Motocykliści błagają o litość... motocyklistów
Okazuje się, że motocykliści mogą być uciążliwi nawet dla innych motocyklistów!
Dziś do naszej redakcji dotarł mail od jednego z czytelników. Sami rzućcie na to okiem:
Witam. Jeśli możecie, to zamieśćcie jakiś oficjalny komunikat na waszej stronie do tych motocyklistów, którzy ścigają się w nocy po dużych miastach i prośbę o opamiętanie (mi chodzi konkretnie o Toruń). Jestem fanem motocykli, mam tego bakcyla w sobie, pisuję nawet do pewnego portalu o motocyklach... i krew mnie zalewa jak słyszę jakiś idiotów jeżdżących bez tłumików m.in. ul. Grudziądzką w Toruniu w nocy. Oczywiście podbajerowane/"stjuningowane" puszki też robią zamęt swoją drogą, ale tego lata „nocne" motocykle to istny koszmar! Policja nie reaguje, setki ludzi mających iść rano do pracy budzi się kilkakrotnie w nocy. Rano jesteśmy sfrustrowani i niewyspani, bo ktoś chciał sobie kilkanaście sekund pojechać na pełen gaz... Taki jest efekt postępowania egoistów/idiotów. Moja dziewczyna ostatnio popłakała się z tego wszystkiego. Nie, to nie są motocykliści. Mam nadzieję, że po nazwisku będą widnieć w Internecie, żebym wiedział komu mam skopać d***. I dziwimy się potem, że nie szanuje się motocyklisty... Żal.

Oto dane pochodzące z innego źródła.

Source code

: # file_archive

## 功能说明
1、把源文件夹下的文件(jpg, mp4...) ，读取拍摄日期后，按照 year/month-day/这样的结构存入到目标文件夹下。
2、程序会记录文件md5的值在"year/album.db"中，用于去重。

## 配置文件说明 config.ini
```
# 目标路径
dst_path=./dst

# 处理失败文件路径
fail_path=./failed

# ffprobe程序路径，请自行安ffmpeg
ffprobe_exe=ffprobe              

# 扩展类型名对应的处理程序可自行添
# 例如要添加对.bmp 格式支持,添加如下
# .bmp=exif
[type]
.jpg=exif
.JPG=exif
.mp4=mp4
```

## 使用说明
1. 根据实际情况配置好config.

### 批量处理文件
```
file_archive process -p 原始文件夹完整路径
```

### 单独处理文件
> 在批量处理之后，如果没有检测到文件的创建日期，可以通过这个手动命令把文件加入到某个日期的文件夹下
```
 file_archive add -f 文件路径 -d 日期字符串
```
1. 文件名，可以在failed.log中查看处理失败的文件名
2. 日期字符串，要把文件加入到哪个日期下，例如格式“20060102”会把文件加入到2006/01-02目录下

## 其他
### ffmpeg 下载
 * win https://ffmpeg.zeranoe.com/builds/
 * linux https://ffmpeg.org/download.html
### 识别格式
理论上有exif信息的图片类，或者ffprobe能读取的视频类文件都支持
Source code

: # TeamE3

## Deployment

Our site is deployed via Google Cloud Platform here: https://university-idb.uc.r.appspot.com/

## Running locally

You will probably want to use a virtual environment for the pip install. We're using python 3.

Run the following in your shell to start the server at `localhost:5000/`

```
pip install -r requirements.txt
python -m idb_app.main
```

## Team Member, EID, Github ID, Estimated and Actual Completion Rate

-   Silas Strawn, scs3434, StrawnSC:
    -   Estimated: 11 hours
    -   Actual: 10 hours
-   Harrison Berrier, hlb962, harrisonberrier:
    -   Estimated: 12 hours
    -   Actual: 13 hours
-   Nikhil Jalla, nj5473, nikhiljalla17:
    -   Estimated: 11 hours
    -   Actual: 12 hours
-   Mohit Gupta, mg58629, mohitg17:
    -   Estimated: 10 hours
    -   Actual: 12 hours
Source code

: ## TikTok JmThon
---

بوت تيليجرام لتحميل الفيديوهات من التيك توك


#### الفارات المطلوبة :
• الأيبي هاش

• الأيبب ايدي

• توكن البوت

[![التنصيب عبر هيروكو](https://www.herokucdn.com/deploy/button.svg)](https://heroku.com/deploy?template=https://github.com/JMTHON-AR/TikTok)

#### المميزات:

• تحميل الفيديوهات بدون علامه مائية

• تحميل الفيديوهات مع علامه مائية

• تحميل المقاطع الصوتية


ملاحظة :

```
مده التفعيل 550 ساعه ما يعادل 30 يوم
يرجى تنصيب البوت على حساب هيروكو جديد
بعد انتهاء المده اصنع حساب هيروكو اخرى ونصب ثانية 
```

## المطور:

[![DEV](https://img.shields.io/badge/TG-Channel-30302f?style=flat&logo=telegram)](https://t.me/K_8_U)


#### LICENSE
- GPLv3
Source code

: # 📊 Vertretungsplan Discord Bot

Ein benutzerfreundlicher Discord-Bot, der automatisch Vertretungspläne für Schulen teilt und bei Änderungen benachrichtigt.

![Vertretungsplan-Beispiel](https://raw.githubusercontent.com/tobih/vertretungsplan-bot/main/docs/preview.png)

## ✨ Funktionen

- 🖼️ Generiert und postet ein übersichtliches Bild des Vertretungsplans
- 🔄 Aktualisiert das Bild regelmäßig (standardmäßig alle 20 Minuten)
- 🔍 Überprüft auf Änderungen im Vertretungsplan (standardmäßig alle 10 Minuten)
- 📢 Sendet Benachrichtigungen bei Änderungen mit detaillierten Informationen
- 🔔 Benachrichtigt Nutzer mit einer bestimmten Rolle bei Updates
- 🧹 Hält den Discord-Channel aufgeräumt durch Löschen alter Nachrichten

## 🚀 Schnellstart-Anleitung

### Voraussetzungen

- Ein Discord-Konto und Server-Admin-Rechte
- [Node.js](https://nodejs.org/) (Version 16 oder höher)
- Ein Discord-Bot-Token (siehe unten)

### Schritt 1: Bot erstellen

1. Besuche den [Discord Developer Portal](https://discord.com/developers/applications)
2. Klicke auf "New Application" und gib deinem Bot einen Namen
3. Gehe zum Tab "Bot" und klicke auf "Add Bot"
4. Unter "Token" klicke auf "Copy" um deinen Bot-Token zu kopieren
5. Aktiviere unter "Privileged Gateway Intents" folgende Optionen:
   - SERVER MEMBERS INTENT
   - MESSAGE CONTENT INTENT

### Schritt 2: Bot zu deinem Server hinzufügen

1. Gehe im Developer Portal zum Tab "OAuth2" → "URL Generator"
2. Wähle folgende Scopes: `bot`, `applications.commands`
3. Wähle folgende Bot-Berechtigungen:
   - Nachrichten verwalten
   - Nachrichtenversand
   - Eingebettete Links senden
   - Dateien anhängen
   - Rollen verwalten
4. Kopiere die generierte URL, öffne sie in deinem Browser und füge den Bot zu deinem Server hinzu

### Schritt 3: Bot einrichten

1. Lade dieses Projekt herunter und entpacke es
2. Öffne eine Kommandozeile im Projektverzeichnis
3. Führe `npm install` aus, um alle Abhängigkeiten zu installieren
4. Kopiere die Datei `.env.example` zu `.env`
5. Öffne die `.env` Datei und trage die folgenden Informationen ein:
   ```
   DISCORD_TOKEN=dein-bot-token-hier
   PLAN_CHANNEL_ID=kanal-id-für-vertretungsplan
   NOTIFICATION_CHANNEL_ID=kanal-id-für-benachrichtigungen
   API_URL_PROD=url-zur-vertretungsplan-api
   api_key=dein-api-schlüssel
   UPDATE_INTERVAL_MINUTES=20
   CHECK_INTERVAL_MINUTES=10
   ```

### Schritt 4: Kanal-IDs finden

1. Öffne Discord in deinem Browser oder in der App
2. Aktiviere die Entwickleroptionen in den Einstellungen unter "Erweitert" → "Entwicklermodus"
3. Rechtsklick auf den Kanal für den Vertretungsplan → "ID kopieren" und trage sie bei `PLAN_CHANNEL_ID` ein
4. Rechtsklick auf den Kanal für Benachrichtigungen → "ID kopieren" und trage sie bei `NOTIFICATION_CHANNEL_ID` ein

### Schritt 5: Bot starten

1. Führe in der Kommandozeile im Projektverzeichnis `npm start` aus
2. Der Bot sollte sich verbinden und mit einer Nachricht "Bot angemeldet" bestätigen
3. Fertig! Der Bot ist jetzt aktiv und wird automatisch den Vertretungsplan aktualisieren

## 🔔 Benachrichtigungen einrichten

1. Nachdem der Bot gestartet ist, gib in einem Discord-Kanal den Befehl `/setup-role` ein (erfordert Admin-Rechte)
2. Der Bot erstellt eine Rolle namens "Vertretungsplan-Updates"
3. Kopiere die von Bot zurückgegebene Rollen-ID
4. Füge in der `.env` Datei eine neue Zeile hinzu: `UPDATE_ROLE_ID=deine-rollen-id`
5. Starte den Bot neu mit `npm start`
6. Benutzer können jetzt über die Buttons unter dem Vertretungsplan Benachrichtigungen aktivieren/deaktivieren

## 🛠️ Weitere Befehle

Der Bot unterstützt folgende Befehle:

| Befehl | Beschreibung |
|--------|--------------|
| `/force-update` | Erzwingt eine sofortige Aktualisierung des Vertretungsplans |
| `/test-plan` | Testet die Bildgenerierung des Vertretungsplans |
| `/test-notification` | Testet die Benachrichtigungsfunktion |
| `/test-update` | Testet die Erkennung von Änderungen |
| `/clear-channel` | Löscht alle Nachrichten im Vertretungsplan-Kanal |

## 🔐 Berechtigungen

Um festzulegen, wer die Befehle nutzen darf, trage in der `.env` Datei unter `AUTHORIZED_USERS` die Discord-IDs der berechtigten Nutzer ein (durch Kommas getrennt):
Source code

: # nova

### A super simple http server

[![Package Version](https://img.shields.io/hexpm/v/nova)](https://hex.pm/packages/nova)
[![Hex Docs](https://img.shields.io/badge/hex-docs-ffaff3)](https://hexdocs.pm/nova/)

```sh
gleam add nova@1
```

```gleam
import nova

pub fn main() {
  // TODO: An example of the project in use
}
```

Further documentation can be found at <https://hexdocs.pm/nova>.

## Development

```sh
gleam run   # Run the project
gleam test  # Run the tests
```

I co wy na to? Ja osobiście również mieszkam w mieście, gdzie grupka kretynów (bo inaczej trudno to określić) lubi sobie upalać swoje zdezelowane przecinaki w późnych godzinach nocnych. Odziani często w t-shirty i sportowe buty młodzieńcy, dający na gumie na każdej prostej to widok godny największego pożałowania. O ile ja sen mam mocny, to wiem, że rezonujące w blokowiskach wycie piłowanych bezmyślnie silników potrafi prowadzić do maksymalnej irytacji.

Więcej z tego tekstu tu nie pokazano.